There are financial incentives for mortgage servicers to drag the process out as long as possible. It takes weeks, sometimes months, to get a response from the banks, who often misplace packages and request that they be faxed over and over again. This week, however, the U.S. Treasury has issued guidance in its new Home Affordable Foreclosure Alternatives Program (HAFA) which takes effect April 5, 2010. In short, HAFA provides incentives in accepting a short sale or a deed-in-lieu of foreclosure (DIL) on a loan eligible for modification under the Home Affordable Modification Program (HAMP). HAFA applies to loans not owned or guaranteed by Fannie Mae or Freddie Mac, who will be implementing their own versions of HAFA.
Highlights of the benefits of the HAFA program are as follows:
Servicers will have 10 days to approve or disapprove a request for a short sale. The banks will have to use borrower financials and other documents already submitted for a loan modification for short sale review.
Allows borrowers to receive pre-approved short sales terms before listing the property, including the minimum acceptable net proceeds for that servicer, which will allow real estate agents to better market the properties for approved sales.
Prohibits servicers from requiring a reduction in the real estate commission which was agreed upon in the listing agreement, up to 6 percent of sales price.
Requires borrowers to be fully released from future liability for the first mortgage debt, no cash contribution, no promissory note, or deficiency judgment is allowed.
The program will use standard processes, documents, and timeframes/deadlines in order to streamline the review and decisions.
Caps proceeds to second lien holders at $3,000.00.
Provides financial incentives:
$1,500 for borrower relocation assistance; $1,000 for servicers to cover administrative and processing costs; and up to $1,000 for investor, note holders.
Program Requirements:
Loan must be HAMP eligible – Servicers must evaluate a buyer for a HAMP modification first before giving any consideration for a HAFA short sale or Deed in Lieu (DIL);
Property is borrower’s principal residence;
The mortgage is a first lien and was originated before January 1, 2009;
The loan must be delinquent or default must be reasonably foreseeable;
Loan amount is limited to 729,750, on single family units;
Borrower’s total monthly payment exceeds 31 percent of the home owner’s income and attested to by affidavit;
Sale must be an arm’s length agreement and the buyer must agree not to sell the property for 90 days;
Requires property to be listed with a real estate broker.

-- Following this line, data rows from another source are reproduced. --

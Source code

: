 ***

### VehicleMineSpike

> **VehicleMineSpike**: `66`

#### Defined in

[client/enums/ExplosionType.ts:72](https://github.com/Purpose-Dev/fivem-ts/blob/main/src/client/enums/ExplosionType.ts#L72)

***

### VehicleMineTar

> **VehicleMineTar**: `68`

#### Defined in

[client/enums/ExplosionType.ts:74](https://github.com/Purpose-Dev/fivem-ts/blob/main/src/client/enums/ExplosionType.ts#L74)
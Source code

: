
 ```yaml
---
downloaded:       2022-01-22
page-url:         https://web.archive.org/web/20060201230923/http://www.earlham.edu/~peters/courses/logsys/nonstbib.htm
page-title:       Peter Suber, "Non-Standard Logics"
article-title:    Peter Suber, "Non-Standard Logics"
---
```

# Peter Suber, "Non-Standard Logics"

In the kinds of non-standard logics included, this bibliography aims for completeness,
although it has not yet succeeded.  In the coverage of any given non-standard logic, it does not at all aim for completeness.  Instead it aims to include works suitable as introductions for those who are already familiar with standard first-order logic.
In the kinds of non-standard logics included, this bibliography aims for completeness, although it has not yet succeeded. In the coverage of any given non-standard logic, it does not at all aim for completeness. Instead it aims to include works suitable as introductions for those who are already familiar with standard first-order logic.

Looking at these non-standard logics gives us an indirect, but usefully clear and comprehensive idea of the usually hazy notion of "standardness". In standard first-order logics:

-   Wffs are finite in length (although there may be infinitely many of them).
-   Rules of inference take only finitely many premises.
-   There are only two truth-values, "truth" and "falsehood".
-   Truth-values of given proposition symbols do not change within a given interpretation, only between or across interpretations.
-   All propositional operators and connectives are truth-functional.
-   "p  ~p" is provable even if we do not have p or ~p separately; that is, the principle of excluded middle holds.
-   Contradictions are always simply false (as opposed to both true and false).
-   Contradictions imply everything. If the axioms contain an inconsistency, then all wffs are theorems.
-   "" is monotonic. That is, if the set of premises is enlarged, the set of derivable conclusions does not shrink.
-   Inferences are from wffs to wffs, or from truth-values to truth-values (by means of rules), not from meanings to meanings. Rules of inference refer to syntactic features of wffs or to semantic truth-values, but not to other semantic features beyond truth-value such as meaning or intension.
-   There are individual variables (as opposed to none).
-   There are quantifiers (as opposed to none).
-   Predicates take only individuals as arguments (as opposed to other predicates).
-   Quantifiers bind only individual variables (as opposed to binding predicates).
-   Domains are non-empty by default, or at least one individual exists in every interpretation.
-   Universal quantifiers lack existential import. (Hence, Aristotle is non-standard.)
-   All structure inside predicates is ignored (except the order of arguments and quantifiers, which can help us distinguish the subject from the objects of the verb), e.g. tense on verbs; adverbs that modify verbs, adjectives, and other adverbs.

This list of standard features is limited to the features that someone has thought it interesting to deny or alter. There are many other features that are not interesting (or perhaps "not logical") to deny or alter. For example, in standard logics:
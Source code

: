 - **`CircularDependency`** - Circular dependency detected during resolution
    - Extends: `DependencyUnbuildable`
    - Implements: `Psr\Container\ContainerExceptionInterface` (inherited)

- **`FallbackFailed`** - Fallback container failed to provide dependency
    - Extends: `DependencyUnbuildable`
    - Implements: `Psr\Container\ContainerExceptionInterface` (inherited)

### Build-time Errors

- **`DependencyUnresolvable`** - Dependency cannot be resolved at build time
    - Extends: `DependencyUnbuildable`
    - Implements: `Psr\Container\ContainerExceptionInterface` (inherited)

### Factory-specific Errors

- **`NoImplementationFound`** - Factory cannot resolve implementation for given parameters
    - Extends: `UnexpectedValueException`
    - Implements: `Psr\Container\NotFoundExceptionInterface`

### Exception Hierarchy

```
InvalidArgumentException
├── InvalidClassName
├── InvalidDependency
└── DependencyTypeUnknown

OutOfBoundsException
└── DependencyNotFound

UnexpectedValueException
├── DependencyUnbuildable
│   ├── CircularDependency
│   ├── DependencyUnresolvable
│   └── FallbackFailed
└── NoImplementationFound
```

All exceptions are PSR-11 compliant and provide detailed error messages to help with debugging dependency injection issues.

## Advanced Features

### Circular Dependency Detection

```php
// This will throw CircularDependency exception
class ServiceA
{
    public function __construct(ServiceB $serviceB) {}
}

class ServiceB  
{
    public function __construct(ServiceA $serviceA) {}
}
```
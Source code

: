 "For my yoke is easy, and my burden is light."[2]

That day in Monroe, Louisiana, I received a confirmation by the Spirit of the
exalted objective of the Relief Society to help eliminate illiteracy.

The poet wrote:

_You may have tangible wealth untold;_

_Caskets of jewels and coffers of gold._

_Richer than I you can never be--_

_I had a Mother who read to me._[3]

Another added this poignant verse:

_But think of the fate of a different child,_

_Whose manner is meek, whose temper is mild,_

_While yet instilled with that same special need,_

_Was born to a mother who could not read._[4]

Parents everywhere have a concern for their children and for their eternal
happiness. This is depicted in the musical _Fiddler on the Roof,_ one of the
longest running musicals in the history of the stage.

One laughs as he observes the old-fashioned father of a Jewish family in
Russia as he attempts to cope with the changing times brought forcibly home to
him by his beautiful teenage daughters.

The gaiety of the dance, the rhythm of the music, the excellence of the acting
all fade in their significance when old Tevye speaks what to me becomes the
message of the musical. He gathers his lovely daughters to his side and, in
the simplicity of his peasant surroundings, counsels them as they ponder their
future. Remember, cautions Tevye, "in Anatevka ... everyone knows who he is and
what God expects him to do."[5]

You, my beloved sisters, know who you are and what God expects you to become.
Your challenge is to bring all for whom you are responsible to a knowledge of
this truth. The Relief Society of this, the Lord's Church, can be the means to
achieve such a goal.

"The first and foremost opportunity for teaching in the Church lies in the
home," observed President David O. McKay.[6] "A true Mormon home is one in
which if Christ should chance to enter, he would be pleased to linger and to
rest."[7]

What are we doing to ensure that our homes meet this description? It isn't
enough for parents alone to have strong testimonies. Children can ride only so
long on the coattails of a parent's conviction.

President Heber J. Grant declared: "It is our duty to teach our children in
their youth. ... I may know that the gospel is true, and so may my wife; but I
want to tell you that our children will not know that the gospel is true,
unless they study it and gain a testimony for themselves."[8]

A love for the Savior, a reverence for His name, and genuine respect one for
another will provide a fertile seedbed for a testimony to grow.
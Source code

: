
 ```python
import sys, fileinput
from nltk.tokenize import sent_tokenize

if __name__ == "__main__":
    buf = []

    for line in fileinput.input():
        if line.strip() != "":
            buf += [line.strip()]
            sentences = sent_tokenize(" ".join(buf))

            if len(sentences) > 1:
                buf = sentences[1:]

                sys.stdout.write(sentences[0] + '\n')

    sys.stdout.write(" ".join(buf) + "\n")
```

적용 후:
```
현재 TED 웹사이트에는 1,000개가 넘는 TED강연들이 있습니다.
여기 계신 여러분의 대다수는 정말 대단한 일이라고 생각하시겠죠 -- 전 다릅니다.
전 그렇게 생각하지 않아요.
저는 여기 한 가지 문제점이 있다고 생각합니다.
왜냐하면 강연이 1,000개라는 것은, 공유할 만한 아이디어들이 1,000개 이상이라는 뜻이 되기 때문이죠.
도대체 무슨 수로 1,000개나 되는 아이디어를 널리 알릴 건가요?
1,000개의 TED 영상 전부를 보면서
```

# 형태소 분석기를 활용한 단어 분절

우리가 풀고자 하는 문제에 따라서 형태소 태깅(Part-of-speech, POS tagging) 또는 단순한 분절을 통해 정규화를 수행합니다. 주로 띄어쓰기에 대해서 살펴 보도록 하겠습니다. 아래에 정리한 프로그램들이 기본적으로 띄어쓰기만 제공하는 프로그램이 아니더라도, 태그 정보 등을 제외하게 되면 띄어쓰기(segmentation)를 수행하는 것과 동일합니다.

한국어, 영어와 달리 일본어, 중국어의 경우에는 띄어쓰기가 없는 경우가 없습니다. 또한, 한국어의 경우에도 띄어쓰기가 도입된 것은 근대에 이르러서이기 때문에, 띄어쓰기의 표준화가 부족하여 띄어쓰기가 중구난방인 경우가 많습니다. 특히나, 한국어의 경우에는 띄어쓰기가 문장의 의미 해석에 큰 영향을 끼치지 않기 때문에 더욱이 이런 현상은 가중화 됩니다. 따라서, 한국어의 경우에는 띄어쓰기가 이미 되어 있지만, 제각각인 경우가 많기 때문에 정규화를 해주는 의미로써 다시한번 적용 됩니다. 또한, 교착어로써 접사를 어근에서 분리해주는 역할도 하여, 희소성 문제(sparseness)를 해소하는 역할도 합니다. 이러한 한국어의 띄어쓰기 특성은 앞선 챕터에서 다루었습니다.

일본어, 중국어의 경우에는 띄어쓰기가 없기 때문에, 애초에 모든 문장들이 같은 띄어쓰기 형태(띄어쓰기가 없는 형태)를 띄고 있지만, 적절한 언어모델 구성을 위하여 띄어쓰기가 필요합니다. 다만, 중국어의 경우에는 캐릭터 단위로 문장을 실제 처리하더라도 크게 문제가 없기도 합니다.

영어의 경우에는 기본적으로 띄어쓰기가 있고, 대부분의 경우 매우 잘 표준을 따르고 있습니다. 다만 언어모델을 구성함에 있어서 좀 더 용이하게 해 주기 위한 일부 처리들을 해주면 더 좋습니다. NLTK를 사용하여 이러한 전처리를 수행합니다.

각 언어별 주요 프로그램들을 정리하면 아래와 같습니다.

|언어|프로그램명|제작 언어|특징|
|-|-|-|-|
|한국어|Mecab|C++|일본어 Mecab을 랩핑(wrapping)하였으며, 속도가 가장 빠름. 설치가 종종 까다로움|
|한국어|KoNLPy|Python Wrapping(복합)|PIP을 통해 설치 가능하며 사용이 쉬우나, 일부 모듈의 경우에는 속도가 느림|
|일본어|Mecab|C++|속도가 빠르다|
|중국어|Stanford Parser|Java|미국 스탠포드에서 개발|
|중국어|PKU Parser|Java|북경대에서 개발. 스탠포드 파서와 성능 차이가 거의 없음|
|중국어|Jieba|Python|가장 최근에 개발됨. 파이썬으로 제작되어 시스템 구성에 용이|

While trying to alleviate the back log of short sale transactions there are some new concerns. The cost to the public to impliment. The arm’s length rule eliminates family members attempting to save the home. The 90 day prohibition against resale will keep real estate investors from participation which plays a major role in moving properties. Lastly, there is the question as to how many second lien holders are going to participate with their payments limited to $3,000.00. Without their participation, it will be an exercise in futility as many of these homeowners have more than one loan.